On est quand même SUPER loin d’un appel au boycott. Juste un appel à faire entendre d’autres voix, pour donner du contexte au public.
De même, certaines personnes aiment faire croire que y’a des carrières brisées par des accusations ou des boycotts. La vérité c’est que c’est très rare. La plupart des artistes accusés de violences sexuelles et sexistes n’ont pas le moindre ralentissement de carrière.
Polanski lui-même continue à faire des films qui peuvent être nominés aux César alors qu’il a été condamné par la justice américaine et qu’il a un mandat de recherche d’Interpol. Il n’y a que trois pays qui le protègent :
Le réalisateur est, en raison des poursuites engagées par la justice américaine contre lui depuis 1977, toujours considéré par Interpol comme fugitif, et ne peut circuler librement que dans trois pays : la France, la Pologne et la Suisse.

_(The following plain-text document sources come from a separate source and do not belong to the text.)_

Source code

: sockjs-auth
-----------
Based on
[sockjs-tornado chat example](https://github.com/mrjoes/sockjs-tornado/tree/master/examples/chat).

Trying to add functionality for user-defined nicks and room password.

Donc bon… ça va… la carrière tient le choc.
Chaque personne a son rythme
Au final, c’est un cheminement individuel. Y’a des gens qui décident de n’acheter plus que des livres écrits par des femmes. Ça se tient. Y’a des gens qui boycottent les criminels condamnés. Ça se tient.
Ce qui ne se tient pas en revanche c’est de commencer à vouloir obliger les gens à consommer un artiste parce qu’il ne faut surtout pas mélanger l’homme et l’artiste.
Ce qui ne se tient pas c’est les gens qui s’offusquent parce qu’on s’offusque et qui crient que c’est la fin de la civilisation quand une partie du public décide un boycott.
Ce qui ne se tient pas c’est de se servir du principe de dissociation entre la personne et son art pour étouffer tout débat de société. Car c’est bien souvent de ça dont il s’agit.